"And I took them all, and never thanked you—!" She put out a hand to delay him as he walked past her to the door; but he took no heed, and without another word she let him go.
"What have you done with your roses?" Deleah asked. Bessie tucked in her plump chin and looked down upon the place beneath her jacket collar where they had been pinned. "I must have lost them coming out of church!" she said. "Pray do not let the Honourable Charles hear of it."
The three poor roses! Deleah's roses, the boarder had tramped the ten miles to get for her!
CHAPTER XVI
For Bernard
Sir Francis Forcus was standing with his back to the empty fireplace in his private room at the Brewery, a copy of the local daily newspaper in his hand. It was a pleasant room, although the view from the two open windows was only of the tall black wharves and warehouses across the way. You must lean from the window to catch sight of the black river flowing beneath, upon which the Brewery was built; of the great wherries and barges unloading below; to see the canoes and pleasure boats, escaping from the polluted waters, the bricks and mortars of the locality, to the sunlit stream flowing between fair gardens and green pastures of the country, a half-mile farther on.
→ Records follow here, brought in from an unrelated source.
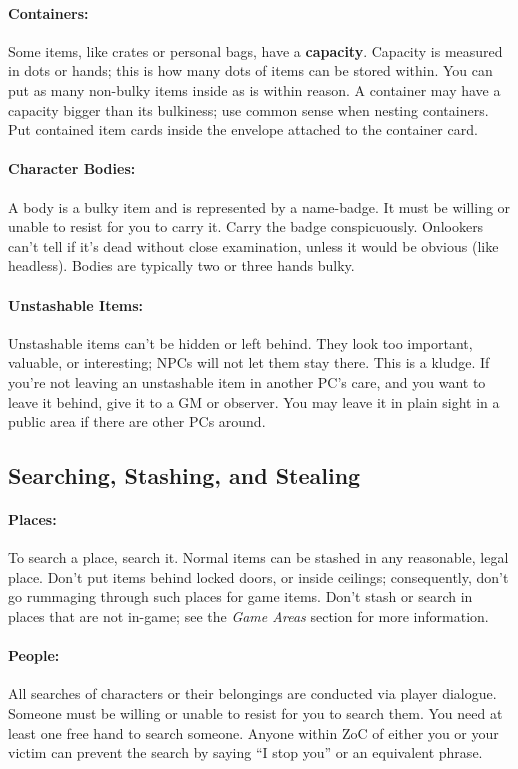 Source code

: \documentclass[sheet]{airship}
\begin{document}
\paragraph{Containers:} Some items, like crates or personal bags, have
a {\bf capacity}.  Capacity is measured in dots or hands; this is how
many dots of items can be stored within.  You can put as many
non-bulky items inside as is within reason.  A container may have a
capacity bigger than its bulkiness; use common sense when nesting
containers.  Put contained item cards inside the envelope attached to
the container card.

\paragraph{Character Bodies:} A body is a bulky item and is 
represented by a name-badge.  It must be willing or unable to resist
for you to carry it.  Carry the badge conspicuously.  Onlookers can't
tell if it's dead without close examination, unless it would be
obvious (like headless). Bodies are typically two or three hands bulky.

\paragraph{Unstashable Items:} Unstashable items can't be hidden or
left behind.  They look too important, valuable, or interesting; NPCs
will not let them stay there.  This is a kludge.  If you're not
leaving an unstashable item in another PC's care, and you want to
leave it behind, give it to a GM or observer.  You may leave it in
plain sight in a public area if there are other PCs around.

\subsection{Searching, Stashing, and Stealing}

\paragraph{Places:} To search a place, search it.  Normal items can be
stashed in any reasonable, legal place.  Don't put items behind locked
doors, or inside ceilings; consequently, don't go rummaging through such places for
game items.  Don't stash or search in places that are not in-game; see
the {\em Game Areas} section for more information.

\paragraph{People:} All searches of characters or their belongings are
conducted via player dialogue.  Someone must be willing or unable to
resist for you to search them.  You need at least one free hand to
search someone.  Anyone within ZoC of either you or your victim can
prevent the search by saying ``I stop you'' or an equivalent phrase.
\end{document}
From a window in one of the black, ill-looking wharves across the way an imprisoned lark was singing, rewarding man for his cruel treatment with the best he had to give, after the manner of the brute creation, whose avenging is not yet. A ray of sunlight straggling in—in more open, more favoured localities, the sun lay broadly over all on that spring morning—touched the face of Sir Francis, which wore a by no means well-pleased expression. In the paper he was reading, wet from the press, was an account of a steeplechase in which his brother's name had largely figured. He had not won the race, nor distinguished himself in any way, except by the number and severity of his falls, and the fact that he had killed his horse; but the Brockenham Star was, to a large extent, the property of the firm of big brewers, and had therefore made the most of the young man's exploits.
"The boy will break his neck yet," the reader said to himself. He was not largely in his brother's confidence. The death of the horse was news to him; he had not even known there was a steeplechase.
"What good is he doing with all this?" Sir Francis asked of himself, sternly looking off the paper. "He takes no interest in the Brewery. He is a man in years, and has never done a half-hour's work in his life."
Sir Francis's own half-hours of work would not have totalled up to much, but he had business ability, nevertheless. At certain hours of the day he was always to be found, as now, at his post, and what he did not do himself he took care that those he paid should do efficiently.